Fruit Juice: Gram for gram, fruit juice is more detrimental to your health than soda due to the fructose content. Eat whole fruit rather than juice.
Honey: Tastes just as sweet as sugar but contains only 82 g carbs/100 g sample (vs. 100 g carb/100 g for sucrose) and it is unrefined. The composition varies based on where the honey comes from, but on average, honey is 17% water, 39% fructose, 31% glucose, 1 % sucrose, 9 % maltose and melicitose, and 3 % ash/other. Preliminary research suggests the fructose in honey is not as detrimental to the liver as fructose from HFCS or fruit juice.
Sugar substitutes: Stevia, aspartame, sucralose (Splenda), saccharin, etc. All these sweeteners are categorized by their sweetness factor, or how many times sweeter than sucrose they taste. Stevia, for instance, has a sweetness factor of 250x, therefore it can be labeled as non-caloric because only a small amount is needed to achieve flavor. Some people experience side-effects after consuming these sweeteners, such as headaches, nausea, etc. Effects of long-term exposure have not been studied for any of these products therefore it is best to use occasionally in small quantities.

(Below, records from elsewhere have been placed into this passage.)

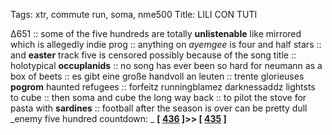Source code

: Tags: xtr, commute run, soma, nme500
Title: LILI CON TUTI
  
∆651 :: some of the five hundreds are totally **unlistenable** like mirrored which is allegedly indie prog :: anything on _ayemgee_ is four and half stars :: and **easter** track five is censored possibly because of the song title :: holotypical **occuplanids** :: no song has ever been so hard for neumann as a box of beets :: es gibt eine große handvoll an leuten :: trente glorieuses **pogrom** haunted refugees :: forfeitz runningblamez darknessaddz lightsts to cube :: then soma and cube the long way back :: to pilot the stove for pasta with **sardines** :: football after the season is over can be pretty dull  
_enemy five hundred countdown: _  **[ [436](https://www.allmusic.com/album/mirrored-mw0000569577) ]>> [ [435](https://www.allmusic.com/album/easter-mw0000652295) ]**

Sugar alcohols: Sorbitol, xylitol, malitol. Similar taste and sweetness compared to sucrose with approximately half the calories. Metabolized slowly, may cause bloating and diarrhea.
If you’re using small quantities as a sweetener, honey or a sugar substitute/alcohol are your best options. If you occasionally cave to a soda craving, avoiding HFCS and going for the ‘diet’ variety is a better choice—as long as you drink it with something else that has calories. Be aware that non-caloric sugar substitutes still elicit an insulin response. The taste of sweetness is enough to trigger insulin release and, if you’re not consuming food along with it, hypoglycemia will occur followed by an increase in hunger.